*Exercise:*
The reply must consist of the lines from the first line of the records through the line containing "While said inference", copied exactly, with every picture omitted.

*Listed entries:*
===============

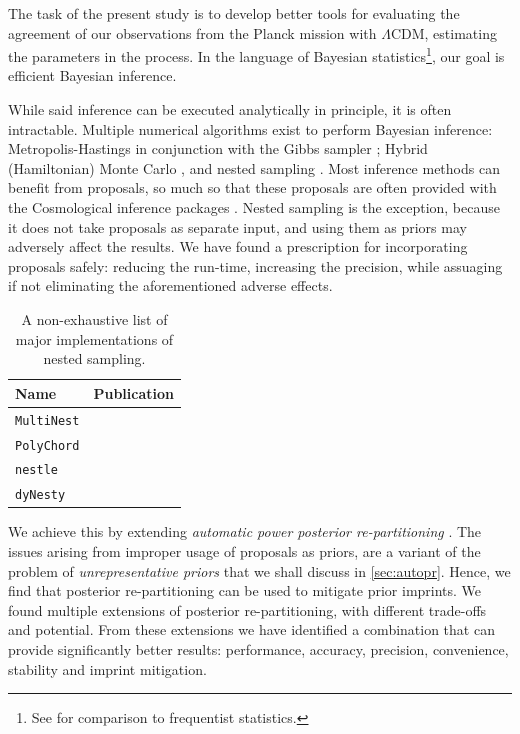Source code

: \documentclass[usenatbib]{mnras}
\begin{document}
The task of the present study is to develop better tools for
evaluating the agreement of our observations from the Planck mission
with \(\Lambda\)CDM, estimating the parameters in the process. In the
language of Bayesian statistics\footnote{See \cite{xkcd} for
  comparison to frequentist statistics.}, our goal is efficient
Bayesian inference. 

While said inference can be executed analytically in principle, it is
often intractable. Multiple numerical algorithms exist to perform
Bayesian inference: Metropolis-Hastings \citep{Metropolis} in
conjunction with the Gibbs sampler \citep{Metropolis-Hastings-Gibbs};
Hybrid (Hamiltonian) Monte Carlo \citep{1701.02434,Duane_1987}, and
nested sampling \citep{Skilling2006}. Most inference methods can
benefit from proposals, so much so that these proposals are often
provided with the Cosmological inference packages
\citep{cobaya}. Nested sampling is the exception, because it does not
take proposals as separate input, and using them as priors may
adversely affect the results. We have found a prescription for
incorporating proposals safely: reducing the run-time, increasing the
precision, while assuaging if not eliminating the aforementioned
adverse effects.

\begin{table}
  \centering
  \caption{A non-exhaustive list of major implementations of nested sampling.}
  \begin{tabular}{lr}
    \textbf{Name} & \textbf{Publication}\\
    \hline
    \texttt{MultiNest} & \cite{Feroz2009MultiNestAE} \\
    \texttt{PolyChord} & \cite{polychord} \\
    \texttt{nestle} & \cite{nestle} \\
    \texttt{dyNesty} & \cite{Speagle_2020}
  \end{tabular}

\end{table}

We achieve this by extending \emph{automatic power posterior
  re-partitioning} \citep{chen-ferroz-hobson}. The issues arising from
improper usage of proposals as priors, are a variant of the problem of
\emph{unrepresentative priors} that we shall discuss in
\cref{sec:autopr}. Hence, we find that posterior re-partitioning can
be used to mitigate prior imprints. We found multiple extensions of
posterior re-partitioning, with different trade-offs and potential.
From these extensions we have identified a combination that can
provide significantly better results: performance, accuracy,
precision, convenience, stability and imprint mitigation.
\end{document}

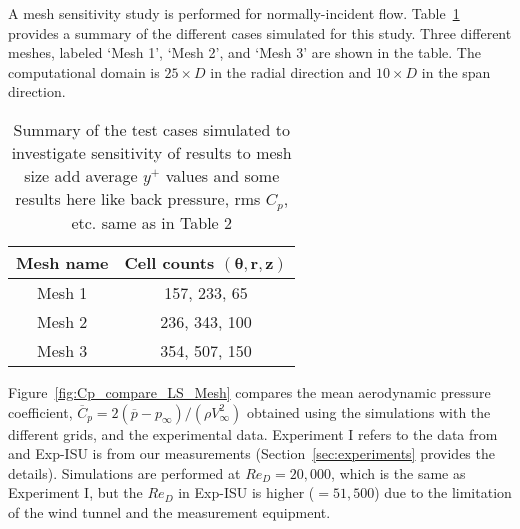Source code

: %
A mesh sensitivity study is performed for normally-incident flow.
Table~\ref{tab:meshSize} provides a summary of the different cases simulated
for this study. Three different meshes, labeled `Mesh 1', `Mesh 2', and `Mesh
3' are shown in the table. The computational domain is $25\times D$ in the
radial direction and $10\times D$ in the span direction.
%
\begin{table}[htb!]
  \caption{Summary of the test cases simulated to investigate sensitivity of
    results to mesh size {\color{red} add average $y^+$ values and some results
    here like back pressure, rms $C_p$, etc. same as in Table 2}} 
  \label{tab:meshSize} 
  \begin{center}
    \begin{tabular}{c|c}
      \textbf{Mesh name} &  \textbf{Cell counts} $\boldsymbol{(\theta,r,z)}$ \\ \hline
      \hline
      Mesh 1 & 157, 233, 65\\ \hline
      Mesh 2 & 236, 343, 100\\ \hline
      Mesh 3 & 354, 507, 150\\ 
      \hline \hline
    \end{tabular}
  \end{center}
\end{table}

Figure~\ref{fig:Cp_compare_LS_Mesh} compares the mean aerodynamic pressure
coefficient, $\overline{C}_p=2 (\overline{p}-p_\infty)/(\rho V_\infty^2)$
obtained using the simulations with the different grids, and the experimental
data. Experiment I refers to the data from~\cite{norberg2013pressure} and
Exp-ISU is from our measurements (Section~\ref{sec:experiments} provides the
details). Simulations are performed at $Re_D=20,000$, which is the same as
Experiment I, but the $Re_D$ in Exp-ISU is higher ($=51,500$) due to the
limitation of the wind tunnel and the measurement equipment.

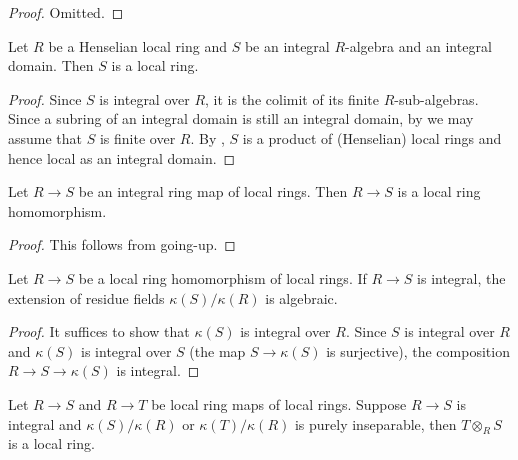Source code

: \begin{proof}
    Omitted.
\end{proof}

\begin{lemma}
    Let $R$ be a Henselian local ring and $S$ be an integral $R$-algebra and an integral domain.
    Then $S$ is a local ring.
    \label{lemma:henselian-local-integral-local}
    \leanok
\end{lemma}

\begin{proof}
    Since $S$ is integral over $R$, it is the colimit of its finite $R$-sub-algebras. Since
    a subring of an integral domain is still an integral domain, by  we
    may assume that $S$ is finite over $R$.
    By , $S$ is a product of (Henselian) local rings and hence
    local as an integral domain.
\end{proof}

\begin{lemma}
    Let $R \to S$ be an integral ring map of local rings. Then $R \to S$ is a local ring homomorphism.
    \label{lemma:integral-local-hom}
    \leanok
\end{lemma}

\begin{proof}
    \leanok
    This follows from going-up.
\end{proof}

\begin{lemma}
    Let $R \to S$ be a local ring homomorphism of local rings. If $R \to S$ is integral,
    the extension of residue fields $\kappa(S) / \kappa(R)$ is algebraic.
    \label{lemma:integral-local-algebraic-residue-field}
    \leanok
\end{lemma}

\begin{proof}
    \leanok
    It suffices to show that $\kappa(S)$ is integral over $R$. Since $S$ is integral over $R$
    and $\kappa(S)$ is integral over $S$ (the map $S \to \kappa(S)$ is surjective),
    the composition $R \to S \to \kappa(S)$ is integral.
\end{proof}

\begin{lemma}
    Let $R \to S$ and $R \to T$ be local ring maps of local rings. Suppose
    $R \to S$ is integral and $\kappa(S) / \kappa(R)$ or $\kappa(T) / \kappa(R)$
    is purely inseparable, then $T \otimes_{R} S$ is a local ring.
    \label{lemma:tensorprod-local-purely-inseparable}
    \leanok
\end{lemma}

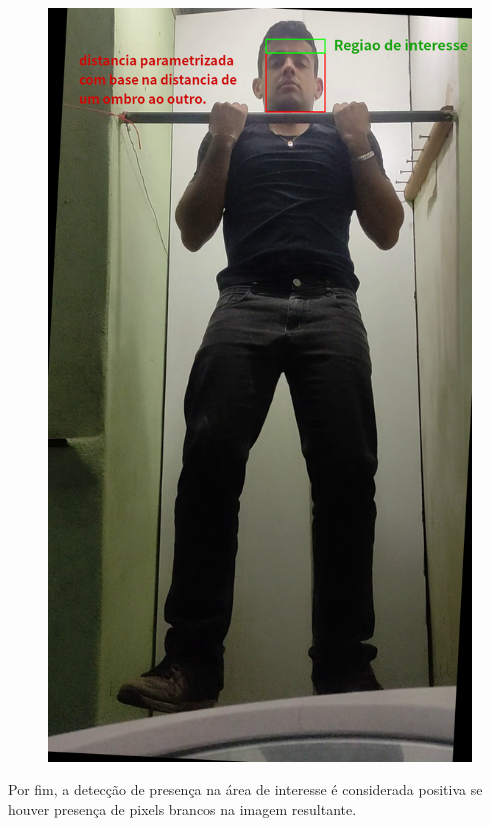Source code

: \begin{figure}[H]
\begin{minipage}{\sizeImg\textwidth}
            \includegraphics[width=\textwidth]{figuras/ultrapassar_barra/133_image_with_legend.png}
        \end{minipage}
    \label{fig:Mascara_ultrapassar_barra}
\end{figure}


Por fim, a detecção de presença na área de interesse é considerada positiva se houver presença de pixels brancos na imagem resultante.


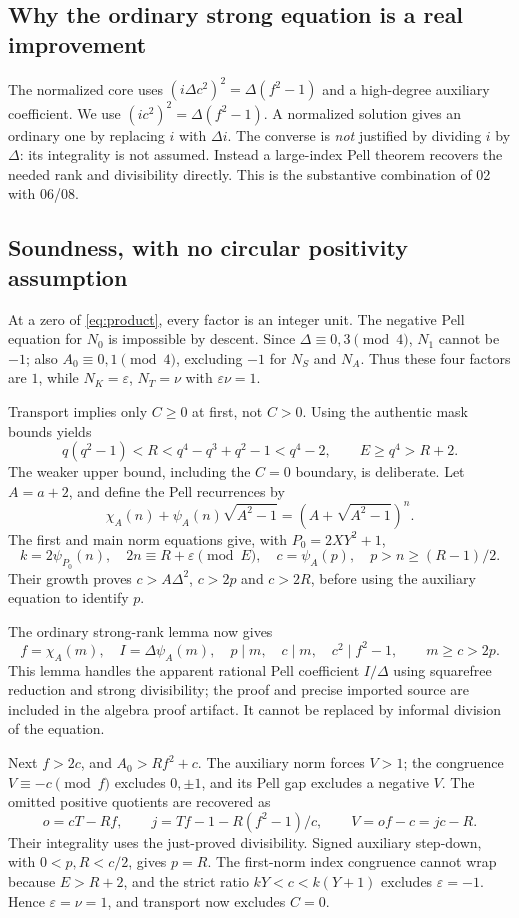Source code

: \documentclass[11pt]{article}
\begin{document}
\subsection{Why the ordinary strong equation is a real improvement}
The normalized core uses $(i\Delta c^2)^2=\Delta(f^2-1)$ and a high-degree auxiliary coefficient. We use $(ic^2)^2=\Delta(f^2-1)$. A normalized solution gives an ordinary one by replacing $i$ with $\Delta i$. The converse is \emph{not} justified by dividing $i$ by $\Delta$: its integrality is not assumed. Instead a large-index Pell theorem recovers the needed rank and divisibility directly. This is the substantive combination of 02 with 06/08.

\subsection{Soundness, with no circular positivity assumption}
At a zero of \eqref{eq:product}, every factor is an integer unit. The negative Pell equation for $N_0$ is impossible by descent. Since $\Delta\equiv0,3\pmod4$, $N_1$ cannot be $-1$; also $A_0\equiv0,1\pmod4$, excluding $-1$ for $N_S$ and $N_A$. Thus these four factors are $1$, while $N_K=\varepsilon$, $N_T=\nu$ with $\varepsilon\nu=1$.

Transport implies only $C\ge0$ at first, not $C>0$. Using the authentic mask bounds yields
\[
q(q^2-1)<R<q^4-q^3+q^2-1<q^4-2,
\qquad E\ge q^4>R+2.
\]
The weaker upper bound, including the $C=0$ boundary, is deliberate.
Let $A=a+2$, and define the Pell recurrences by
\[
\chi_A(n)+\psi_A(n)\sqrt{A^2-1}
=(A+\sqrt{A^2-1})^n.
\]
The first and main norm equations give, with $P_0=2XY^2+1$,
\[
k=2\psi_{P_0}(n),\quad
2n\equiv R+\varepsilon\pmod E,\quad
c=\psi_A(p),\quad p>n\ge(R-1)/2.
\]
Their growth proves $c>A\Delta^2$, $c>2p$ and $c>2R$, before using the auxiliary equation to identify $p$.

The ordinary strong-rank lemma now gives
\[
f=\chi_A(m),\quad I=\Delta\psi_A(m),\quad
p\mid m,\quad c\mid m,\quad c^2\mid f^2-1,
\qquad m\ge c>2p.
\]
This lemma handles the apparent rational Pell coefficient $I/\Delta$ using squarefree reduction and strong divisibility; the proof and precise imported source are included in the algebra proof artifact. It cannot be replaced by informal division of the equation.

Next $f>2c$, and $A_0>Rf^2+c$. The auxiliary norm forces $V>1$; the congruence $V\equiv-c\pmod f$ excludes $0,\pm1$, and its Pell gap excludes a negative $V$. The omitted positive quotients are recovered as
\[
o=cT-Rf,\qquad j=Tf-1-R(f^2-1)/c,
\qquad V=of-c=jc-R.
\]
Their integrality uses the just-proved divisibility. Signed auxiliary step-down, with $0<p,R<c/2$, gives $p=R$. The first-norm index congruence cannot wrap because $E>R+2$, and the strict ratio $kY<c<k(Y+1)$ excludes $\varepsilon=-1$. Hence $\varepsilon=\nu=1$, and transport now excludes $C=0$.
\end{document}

===============

*Task answer:*
Source code

: \documentclass[usenatbib]{mnras}
\begin{document}
The task of the present study is to develop better tools for
evaluating the agreement of our observations from the Planck mission
with \(\Lambda\)CDM, estimating the parameters in the process. In the
language of Bayesian statistics\footnote{See \cite{xkcd} for
  comparison to frequentist statistics.}, our goal is efficient
Bayesian inference. 

While said inference can be executed analytically in principle, it is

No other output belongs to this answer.